Though the CCPA comes into force in only six months, several important aspects of the law remain unsettled, including whether the definition of “consumers” will include “employees” and whether the California Attorney General will provide guidance or a safe harbor for consumer authentication. A series of potential amendments passed the California Assembly in May and are now awaiting action by the Senate Committee on Judiciary.
With no hearings on these amendments scheduled and only 11 weeks until the deadline, the prospect for passage remains uncertain. Meanwhile, the California legislature has scheduled hearings for July 2 and 9 regarding several other unrelated data privacy bills: proposed changes to the data breach notification law (July 2), registration for data brokers (July 2), and the smart TV privacy bill (July 9). The California Legislature’s deadline to pass any bill is September 13, 2019, with the Governor’s deadline to sign or veto bills a month later, October 13.
|AB 25||Excludes employees from definition of consumer||Passed Assembly, currently before Committee on Judiciary|
|AB 846||Amends the text of the exception to the CCPA’s anti-discrimination clause||Passed Assembly/Committee on Rules, currently in Committee on Judiciary|
|AB 873||Clarifies that “personal information” does not cover all “information that is…capable of being associated” with a particular individual or household, but instead information that is “reasonably capable of being [so] associated”; revises the definition of “deidentified”||Passed Assembly/Committee on Rules, currently in Committee on Judiciary|
|AB 874||Amends the definition of “personal information” to exclude deidentified or aggregated consumer data and amends the definition of “publicly available information” to mean information lawfully made available from federal, state, or local government records||Passed Assembly/Committee on Rules, currently in Committee on Judiciary|
|AB 981||Eliminates a consumer’s right to request a business to delete or not sell the consumer’s personal information under the CCPA if it is necessary to retain or share the consumer’s personal information to complete an insurance transaction requested by the consumer||Passed Assembly, referred to Committee on Judiciary and Committee on Insurance|
Cleans up the wording of a number of provisions to clarify that the CCPA:
|Passed Assembly/Committee on Rules, currently in Committee on Judiciary|
Changes the designated method to submit information requests to no longer require a toll-free number in all instances. Specifically, businesses would have to offer:
|Passed Assembly, amended and re-referred to Committee on Judiciary|
The following additional bills related to privacy and security are also pending:
|AB 1130||Expands data breach requirements to include notifying customers if their passport and government ID numbers, along with biometric data, such as retina scans and fingerprints have been wrongfully acquired and authorizes notifying other entities that use the same type of biometric data as an authenticator to no longer rely on such data for authentication purposes||Passed Assembly, set for hearing before the Committee on Judiciary on July 2, 2019|
|AB 1202||Requires data brokers to register with the Attorney General (AG), requires the AG to create a publicly available registry of data brokers, and grants AG enforcement authority||Passed Assembly, set for hearing before the Committee on Judiciary on July 2, 2019|
|AB 1395||Expands smart TV privacy bill to apply to any connected device with a voice recognition feature. Generally, prohibits a company from remotely storing voice recordings obtained from a “smart speaker device” without consent, the sharing or sale of such recordings, and the use of recordings for advertising purposes.||Passed Assembly, set for hearing before the Committee on Judiciary on July 9, 2019|
California Attorney General Xavier Becerra is set to release the first draft of CCPA regulations via a Notice of Proposed Regulatory Action in early fall 2019. The AG will hold public hearings to address public comments and is required to adopt formal regulations by July 1, 2020. Notably, however, the AG is not required to issue regulations regarding what constitutes a verifiable consumer request. Companies therefore must do their best to work with the current and somewhat vague language to determine what constitutes a verifiable request as they prepare to comply with that provision of the statute.

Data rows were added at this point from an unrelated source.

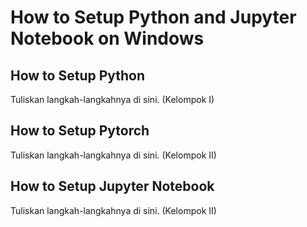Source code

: # How to Setup Python and Jupyter Notebook on Windows

## How to Setup Python
Tuliskan langkah-langkahnya di sini. (Kelompok I)

## How to Setup Pytorch
Tuliskan langkah-langkahnya di sini. (Kelompok II)

## How to Setup Jupyter Notebook
Tuliskan langkah-langkahnya di sini. (Kelompok II)

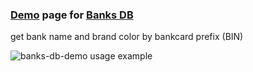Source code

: ### [Demo](http://ramoona.github.io/banks-db-demo) page for [Banks DB](https://github.com/Ramoona/banks-db)
get bank name and brand color by bankcard prefix (BIN)

![banks-db-demo usage example](https://cloud.githubusercontent.com/assets/7067080/13092969/c4e1d162-d513-11e5-8b6b-db509c765ffb.jpg)
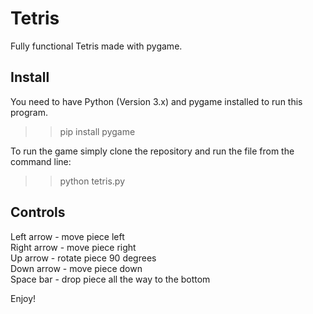 # Tetris
Fully functional Tetris made with pygame.

## Install
You need to have Python (Version 3.x) and pygame installed to run this program.

>>pip install pygame

To run the game simply clone the repository and run the file from the command line:

>>python tetris.py

## Controls

Left arrow  - move piece left  
Right arrow - move piece right  
Up arrow    - rotate piece 90 degrees  
Down arrow  - move piece down  
Space bar   - drop piece all the way to the bottom  

Enjoy!
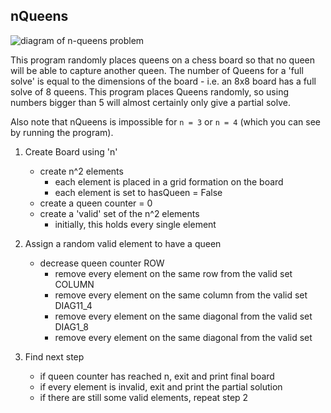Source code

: nQueens
-------

![diagram of n-queens problem](https://raw.githubusercontent.com/callumfrance/nQueens/master/8queens.jpg)

This program randomly places queens on a chess board so that no queen will
be able to capture another queen.
The number of Queens for a 'full solve' is equal to the dimensions of the
board - i.e. an 8x8 board has a full solve of 8 queens.
This program places Queens randomly, so using numbers bigger than 5 will
almost certainly only give a partial solve.


Also note that nQueens is impossible for `n = 3` or `n = 4` (which you can
see by running the program).


1. Create Board using 'n'
	- create n^2 elements
		- each element is placed in a grid formation on the board
		- each element is set to hasQueen = False
	- create a queen counter = 0
	- create a 'valid' set of the n^2 elements
		- initially, this holds every single element

2. Assign a random valid element to have a queen
	- decrease queen counter
	ROW
		- remove every element on the same row from the valid set
	COLUMN
		- remove every element on the same column from the valid set
	DIAG11_4
		- remove every element on the same diagonal from the valid set
	DIAG1_8
		- remove every element on the same diagonal from the valid set

3. Find next step
	- if queen counter has reached n, exit and print final board
	- if every element is invalid, exit and print the partial solution
	- if there are still some valid elements, repeat step 2
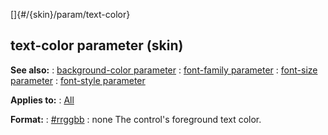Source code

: []{#/{skin}/param/text-color}
## text-color parameter (skin)
**See also:**
:   [background-color parameter](#/%7Bskin%7D/param/background-color)
:   [font-family parameter](#/%7Bskin%7D/param/font-family)
:   [font-size parameter](#/%7Bskin%7D/param/font-size)
:   [font-style parameter](#/%7Bskin%7D/param/font-style)
<!-- -->
**Applies to:**
:   [All](#/%7Bskin%7D/control)
<!-- -->
**Format:**
:   [#rrggbb](#/%7B%7Bappendix%7D%7D/html-colors)
:   none
The control\'s foreground text color.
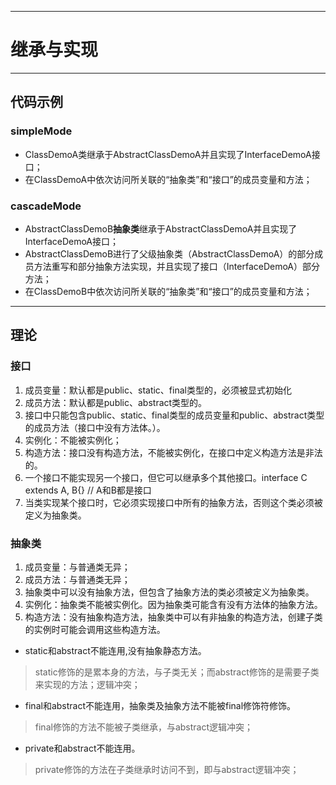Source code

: ------
# 继承与实现

------
## 代码示例
### simpleMode
- ClassDemoA类继承于AbstractClassDemoA并且实现了InterfaceDemoA接口；
- 在ClassDemoA中依次访问所关联的“抽象类”和“接口”的成员变量和方法；
### cascadeMode
- AbstractClassDemoB**抽象类**继承于AbstractClassDemoA并且实现了InterfaceDemoA接口；
- AbstractClassDemoB进行了父级抽象类（AbstractClassDemoA）的部分成员方法重写和部分抽象方法实现，并且实现了接口（InterfaceDemoA）部分方法；
- 在ClassDemoB中依次访问所关联的“抽象类”和“接口”的成员变量和方法；

------
## 理论
### 接口
1. 成员变量：默认都是public、static、final类型的，必须被显式初始化
2. 成员方法：默认都是public、abstract类型的。
3. 接口中只能包含public、static、final类型的成员变量和public、abstract类型的成员方法（接口中没有方法体。）。
4. 实例化：不能被实例化；
5. 构造方法：接口没有构造方法，不能被实例化，在接口中定义构造方法是非法的。
6. 一个接口不能实现另一个接口，但它可以继承多个其他接口。interface C extends A, B{} // A和B都是接口
7. 当类实现某个接口时，它必须实现接口中所有的抽象方法，否则这个类必须被定义为抽象类。 
### 抽象类
1. 成员变量：与普通类无异；
2. 成员方法：与普通类无异；
3. 抽象类中可以没有抽象方法，但包含了抽象方法的类必须被定义为抽象类。
4. 实例化：抽象类不能被实例化。因为抽象类可能含有没有方法体的抽象方法。
5. 构造方法：没有抽象构造方法，抽象类中可以有非抽象的构造方法，创建子类的实例时可能会调用这些构造方法。 
- static和abstract不能连用,没有抽象静态方法。
> static修饰的是累本身的方法，与子类无关；而abstract修饰的是需要子类来实现的方法；逻辑冲突；
- final和abstract不能连用，抽象类及抽象方法不能被final修饰符修饰。
> final修饰的方法不能被子类继承，与abstract逻辑冲突；
- private和abstract不能连用。
> private修饰的方法在子类继承时访问不到，即与abstract逻辑冲突；
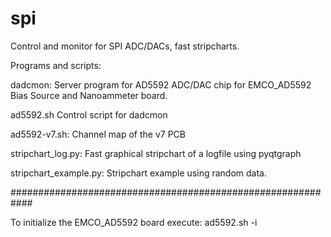 # spi
Control and monitor for SPI ADC/DACs, fast stripcharts.  

Programs and scripts:

dadcmon:	Server program for AD5592 ADC/DAC chip for EMCO_AD5592 Bias Source and Nanoammeter board.

ad5592.sh       Control script for dadcmon

ad5592-v7.sh:	Channel map of the v7 PCB

stripchart_log.py:	Fast graphical stripchart of a logfile using pyqtgraph

stripchart_example.py:	Stripchart example using random data.

############################################################

To initialize the EMCO_AD5592 board execute:
ad5592.sh -i

 

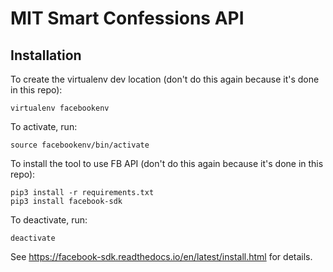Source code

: # MIT Smart Confessions API

## Installation

To create the virtualenv dev location (don't do this 
again because it's done in this repo):

	virtualenv facebookenv

To activate, run:

	source facebookenv/bin/activate

To install the tool to use FB API (don't do this 
again because it's done in this repo):
	
	pip3 install -r requirements.txt
	pip3 install facebook-sdk

To deactivate, run:
	
	deactivate

See https://facebook-sdk.readthedocs.io/en/latest/install.html for details.
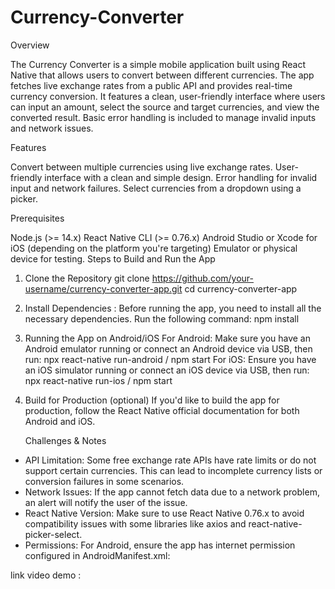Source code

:# Currency-Converter

  Overview

The Currency Converter is a simple mobile application built using React Native that allows users to convert between different currencies. The app fetches live exchange rates from a public API and provides real-time currency conversion. It features a clean, user-friendly interface where users can input an amount, select the source and target currencies, and view the converted result. Basic error handling is included to manage invalid inputs and network issues.

  Features
  
Convert between multiple currencies using live exchange rates.
User-friendly interface with a clean and simple design.
Error handling for invalid input and network failures.
Select currencies from a dropdown using a picker.

  Prerequisites
  
Node.js (>= 14.x)
React Native CLI (>= 0.76.x)
Android Studio or Xcode for iOS (depending on the platform you're targeting)
Emulator or physical device for testing.
Steps to Build and Run the App

1. Clone the Repository
       git clone https://github.com/your-username/currency-converter-app.git
       cd currency-converter-app
2.  Install Dependencies : Before running the app, you need to install all the necessary dependencies. Run the following command:
        npm install
3. Running the App on Android/iOS
    For Android:
    Make sure you have an Android emulator running or connect an Android device via USB, then run:
         npx react-native run-android / npm start
    For iOS:
    Ensure you have an iOS simulator running or connect an iOS device via USB, then run:
         npx react-native run-ios / npm start
4. Build for Production (optional)
     If you'd like to build the app for production, follow the React Native official documentation for both Android and iOS.

    Challenges & Notes
   
- API Limitation: Some free exchange rate APIs have rate limits or do not support certain currencies. This can lead to incomplete currency lists or conversion failures in some scenarios.
- Network Issues: If the app cannot fetch data due to a network problem, an alert will notify the user of the issue.
- React Native Version: Make sure to use React Native 0.76.x to avoid compatibility issues with some libraries like axios and react-native-picker-select.
- Permissions: For Android, ensure the app has internet permission configured in AndroidManifest.xml:
        <uses-permission android:name="android.permission.INTERNET"/>

link video demo :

Attorney General Becerra and Senator Hannah-Beth Jackson introduced a bill (Senate Bill 561) earlier this year that would have changed the enforcement scheme to include a private right of action for any violation of the statute, not just those stemming from a data breach. The Senate Appropriation Committee took the bill under submission, on May 16, effectively preventing it from passing out of the Senate this session.